- _TASK TO CARRY OUT_
The lines to extract run from the first line of the material below to the line containing "dynamic url binding.", both included; leave the pictures behind.

- _RECORDS TO USE_
_ _ _ _
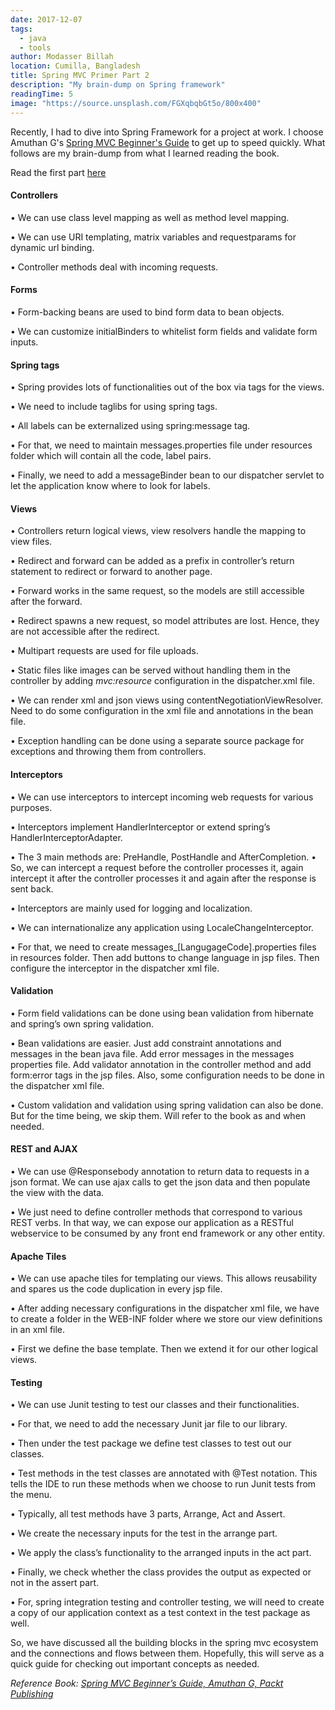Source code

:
 ```yaml
---
date: 2017-12-07
tags:
  - java
  - tools
author: Modasser Billah
location: Cumilla, Bangladesh
title: Spring MVC Primer Part 2
description: "My brain-dump on Spring framework"
readingTime: 5
image: "https://source.unsplash.com/FGXqbqbGt5o/800x400"
---
```

Recently, I had to dive into Spring Framework for a project at work. I choose Amuthan G's [Spring MVC Beginner's Guide](https://amzn.to/2DBAcVl) to get up to speed quickly. What follows are my brain-dump from what I learned reading the book.

Read the first part [here](/2017/11/23/spring-mvc-primer/)

#### Controllers

•	We can use class level mapping as well as method level mapping.

•	We can use URI templating, matrix variables and requestparams for dynamic url binding.

• Controller methods deal with incoming requests.

#### Forms

•	Form-backing beans are used to bind form data to bean objects.

•	We can customize initialBinders to whitelist form fields and validate form inputs.

#### Spring tags

•	Spring provides lots of functionalities out of the box  via tags for the views.

•	We need to include taglibs for using spring tags.

•	All labels can be externalized using spring:message tag.

•	For that, we need to maintain messages.properties file under resources folder which will contain all the code, label pairs.

•	Finally, we need to add a messageBinder bean to our dispatcher servlet to let the application know where to look for labels.

#### Views

•	Controllers return logical views, view resolvers handle the mapping to view files.

•	Redirect and forward can be added as a prefix in controller’s return statement to redirect or forward to another page.

•	Forward works in the same request, so the models are still accessible after the forward.

•	Redirect spawns a new request, so model attributes are lost. Hence, they are not accessible after the redirect.

•	Multipart requests are used for file uploads.

•	Static files like images can be served without handling them in the controller by adding *mvc:resource* configuration in the dispatcher.xml file.

•	We can render xml and json views using contentNegotiationViewResolver. Need to do some configuration in the xml file and annotations in the bean file.

•	Exception handling can be done using a separate source package for exceptions and throwing them from controllers.

#### Interceptors

•	We can use interceptors to intercept incoming web requests for various purposes.

•	Interceptors implement HandlerInterceptor or extend spring’s HandlerInterceptorAdapter.

•	The 3 main methods are: PreHandle, PostHandle and AfterCompletion.
•	So, we can intercept a request before the controller processes it, again intercept it after the controller processes it and again after the response is sent back.

•	Interceptors are mainly used for logging and localization.

•	We can internationalize any application using LocaleChangeInterceptor.

•	For that, we need to create messages_[LangugageCode].properties files in resources folder. Then add buttons to change language in jsp files. Then configure the interceptor in the dispatcher xml file.

#### Validation

•	Form field validations can be done using bean validation from hibernate and spring’s own spring validation.

•	Bean validations are easier. Just add constraint annotations and messages in the bean java file. Add error messages in the messages properties file. Add validator annotation in the controller method and add form:error tags in the jsp files. Also, some configuration needs to be done in the dispatcher xml file.

•	Custom validation and validation using spring validation can also be done. But for the time being, we skip them. Will refer to the book as and when needed.

#### REST and AJAX

•	We can use @Responsebody annotation to return data to requests in a json format. We can use ajax  calls to get the json data and then populate the view with the data.

•	We just need to define controller methods that correspond to various REST verbs. In that way, we can expose our application as a RESTful webservice to be consumed by any front end framework or any other entity.

#### Apache Tiles

•	We can use apache tiles for templating our views. This allows reusability and spares us the code duplication in every jsp file.

•	After adding necessary configurations in the dispatcher xml file, we have to create a folder in the WEB-INF folder where we store our view definitions in an xml file.

•	First we define the base template. Then we extend it for our other logical views.

#### Testing

•	We can use Junit testing to test our classes and their functionalities.

•	For that, we need to add the necessary Junit jar file to our library.

•	Then under the test package we define test classes to test out our classes.

•	Test methods in the test classes are annotated with @Test notation. This tells the IDE to run these methods when we choose to run Junit tests from the menu.

•	Typically, all test methods have 3 parts, Arrange, Act and Assert.

•	We create the necessary inputs for the test in the arrange part.

•	We apply the class’s functionality to the arranged inputs in the act part.

•	Finally, we check whether the class provides the output as expected or not in the assert part.

•	For, spring integration testing and controller testing, we will need to create a copy of our application context as a test context in the test package as well.

So, we have discussed all the building blocks in the spring mvc ecosystem and the connections and flows between them. Hopefully, this will serve as a quick guide for checking out important concepts as needed.

*Reference Book: [Spring MVC Beginner’s Guide, Amuthan G, Packt Publishing](https://amzn.to/2DBAcVl)*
_ _ _ _
- _OUTPUT FOR THIS TASK_
Source code

:
 ```yaml
---
date: 2017-12-07
tags:
  - java
  - tools
author: Modasser Billah
location: Cumilla, Bangladesh
title: Spring MVC Primer Part 2
description: "My brain-dump on Spring framework"
readingTime: 5
image: "https://source.unsplash.com/FGXqbqbGt5o/800x400"
---
```

Recently, I had to dive into Spring Framework for a project at work. I choose Amuthan G's [Spring MVC Beginner's Guide](https://amzn.to/2DBAcVl) to get up to speed quickly. What follows are my brain-dump from what I learned reading the book.

Read the first part [here](/2017/11/23/spring-mvc-primer/)

#### Controllers

•	We can use class level mapping as well as method level mapping.

•	We can use URI templating, matrix variables and requestparams for dynamic url binding.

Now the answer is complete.